INSTRUCTIONS FOR THE TASK: All of the records listed below should be retyped exactly.

___ TASK MATERIAL ___

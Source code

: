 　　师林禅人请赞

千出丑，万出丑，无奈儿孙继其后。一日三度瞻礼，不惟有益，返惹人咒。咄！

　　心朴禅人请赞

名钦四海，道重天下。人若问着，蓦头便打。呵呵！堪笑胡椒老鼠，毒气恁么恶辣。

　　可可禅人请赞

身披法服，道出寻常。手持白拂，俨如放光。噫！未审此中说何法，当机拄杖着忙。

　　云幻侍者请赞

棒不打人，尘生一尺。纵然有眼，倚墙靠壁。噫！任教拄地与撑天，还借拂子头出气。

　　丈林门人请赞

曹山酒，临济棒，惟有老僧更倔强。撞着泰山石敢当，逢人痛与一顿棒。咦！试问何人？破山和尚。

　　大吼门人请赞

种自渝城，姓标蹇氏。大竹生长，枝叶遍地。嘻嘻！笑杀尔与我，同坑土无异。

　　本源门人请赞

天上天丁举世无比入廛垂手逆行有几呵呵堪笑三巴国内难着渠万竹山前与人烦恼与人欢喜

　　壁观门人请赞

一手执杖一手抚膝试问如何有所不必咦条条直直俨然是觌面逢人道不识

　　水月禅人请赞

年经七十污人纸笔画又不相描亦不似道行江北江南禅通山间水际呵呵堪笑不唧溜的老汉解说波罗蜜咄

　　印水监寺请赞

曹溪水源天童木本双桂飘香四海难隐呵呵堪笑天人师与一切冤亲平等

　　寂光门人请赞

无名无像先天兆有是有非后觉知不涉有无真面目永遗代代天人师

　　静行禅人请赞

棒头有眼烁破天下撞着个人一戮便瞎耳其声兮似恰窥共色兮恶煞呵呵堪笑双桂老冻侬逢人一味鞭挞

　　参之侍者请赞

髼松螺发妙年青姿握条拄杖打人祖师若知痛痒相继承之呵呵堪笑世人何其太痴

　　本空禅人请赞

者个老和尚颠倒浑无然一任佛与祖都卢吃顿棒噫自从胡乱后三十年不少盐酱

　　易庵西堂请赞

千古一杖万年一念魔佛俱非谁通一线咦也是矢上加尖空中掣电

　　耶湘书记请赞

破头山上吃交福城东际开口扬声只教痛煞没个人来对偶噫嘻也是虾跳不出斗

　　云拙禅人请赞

___

SOLUTION:
Source code

: 　　师林禅人请赞

千出丑，万出丑，无奈儿孙继其后。一日三度瞻礼，不惟有益，返惹人咒。咄！

　　心朴禅人请赞

名钦四海，道重天下。人若问着，蓦头便打。呵呵！堪笑胡椒老鼠，毒气恁么恶辣。

　　可可禅人请赞

身披法服，道出寻常。手持白拂，俨如放光。噫！未审此中说何法，当机拄杖着忙。

　　云幻侍者请赞

棒不打人，尘生一尺。纵然有眼，倚墙靠壁。噫！任教拄地与撑天，还借拂子头出气。

　　丈林门人请赞

曹山酒，临济棒，惟有老僧更倔强。撞着泰山石敢当，逢人痛与一顿棒。咦！试问何人？破山和尚。

　　大吼门人请赞

种自渝城，姓标蹇氏。大竹生长，枝叶遍地。嘻嘻！笑杀尔与我，同坑土无异。

　　本源门人请赞

天上天丁举世无比入廛垂手逆行有几呵呵堪笑三巴国内难着渠万竹山前与人烦恼与人欢喜

　　壁观门人请赞

一手执杖一手抚膝试问如何有所不必咦条条直直俨然是觌面逢人道不识

　　水月禅人请赞

年经七十污人纸笔画又不相描亦不似道行江北江南禅通山间水际呵呵堪笑不唧溜的老汉解说波罗蜜咄

　　印水监寺请赞

曹溪水源天童木本双桂飘香四海难隐呵呵堪笑天人师与一切冤亲平等

　　寂光门人请赞

无名无像先天兆有是有非后觉知不涉有无真面目永遗代代天人师

　　静行禅人请赞

棒头有眼烁破天下撞着个人一戮便瞎耳其声兮似恰窥共色兮恶煞呵呵堪笑双桂老冻侬逢人一味鞭挞

　　参之侍者请赞

髼松螺发妙年青姿握条拄杖打人祖师若知痛痒相继承之呵呵堪笑世人何其太痴

　　本空禅人请赞

者个老和尚颠倒浑无然一任佛与祖都卢吃顿棒噫自从胡乱后三十年不少盐酱

　　易庵西堂请赞

千古一杖万年一念魔佛俱非谁通一线咦也是矢上加尖空中掣电

　　耶湘书记请赞

破头山上吃交福城东际开口扬声只教痛煞没个人来对偶噫嘻也是虾跳不出斗

　　云拙禅人请赞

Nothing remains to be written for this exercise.